--- Work to be completed ---
Within the records below, repeat each line exactly but keep every picture out of the copy.

--- Exercise material ---
● ● ● ● ● ● ●

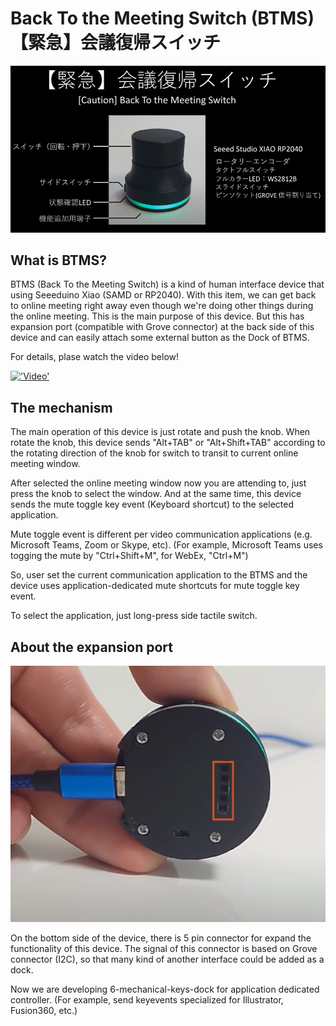 # Back To the Meeting Switch (BTMS) 【緊急】会議復帰スイッチ

![BTMS](image/unit.png)

## What is BTMS?

BTMS (Back To the Meeting Switch) is a kind of human interface device that using Seeeduino Xiao (SAMD or RP2040).
With this item, we can get back to online meeting right away even though we're doing other things during the online meeting. This is the main purpose of this device. But this has expansion port (compatible with Grove connector)  at the back side of this device and can easily attach some external button as the Dock of BTMS.

For details, plase watch the video below!

[!['Video']('image/../image/video_thumbnail.png')]('https://www.youtube.com/watch?v=jDHEo-fj3_8')

## The mechanism

The main operation of this device is just rotate and push the knob. When rotate the knob, this device sends "Alt+TAB" or "Alt+Shift+TAB" according to the rotating direction of the knob for switch to transit to current online meeting window.

After selected the online meeting window now you are attending to, just press the knob to select the window. And at the same time, this device sends the mute toggle key event (Keyboard shortcut) to the selected application.

Mute toggle event is different per video communication applications (e.g. Microsoft Teams, Zoom or Skype, etc).
(For example, Microsoft Teams uses togging the mute by "Ctrl+Shift+M", for WebEx, "Ctrl+M")

So, user set the current communication application to the BTMS and the device uses application-dedicated mute shortcuts for mute toggle key event.

To select the application, just long-press side tactile switch.

## About the expansion port

![Expansion Port](image/expansion_port.png)

On the bottom side of the device, there is 5 pin connector for expand the functionality of this device.
The signal of this connector is based on Grove connector (I2C), so that many kind of another interface could be added as a dock.

Now we are developing 6-mechanical-keys-dock for application dedicated controller. (For example, send keyevents specialized for Illustrator, Fusion360, etc.)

● ● ● ● ● ● ●

--- Exercise result ---
 # Back To the Meeting Switch (BTMS) 【緊急】会議復帰スイッチ

![BTMS](image/unit.png)

## What is BTMS?

BTMS (Back To the Meeting Switch) is a kind of human interface device that using Seeeduino Xiao (SAMD or RP2040).
With this item, we can get back to online meeting right away even though we're doing other things during the online meeting. This is the main purpose of this device. But this has expansion port (compatible with Grove connector)  at the back side of this device and can easily attach some external button as the Dock of BTMS.

For details, plase watch the video below!

[!['Video']('image/../image/video_thumbnail.png')]('https://www.youtube.com/watch?v=jDHEo-fj3_8')

## The mechanism

The main operation of this device is just rotate and push the knob. When rotate the knob, this device sends "Alt+TAB" or "Alt+Shift+TAB" according to the rotating direction of the knob for switch to transit to current online meeting window.

After selected the online meeting window now you are attending to, just press the knob to select the window. And at the same time, this device sends the mute toggle key event (Keyboard shortcut) to the selected application.

Mute toggle event is different per video communication applications (e.g. Microsoft Teams, Zoom or Skype, etc).
(For example, Microsoft Teams uses togging the mute by "Ctrl+Shift+M", for WebEx, "Ctrl+M")

So, user set the current communication application to the BTMS and the device uses application-dedicated mute shortcuts for mute toggle key event.

To select the application, just long-press side tactile switch.

## About the expansion port

![Expansion Port](image/expansion_port.png)

On the bottom side of the device, there is 5 pin connector for expand the functionality of this device.
The signal of this connector is based on Grove connector (I2C), so that many kind of another interface could be added as a dock.

Now we are developing 6-mechanical-keys-dock for application dedicated controller. (For example, send keyevents specialized for Illustrator, Fusion360, etc.)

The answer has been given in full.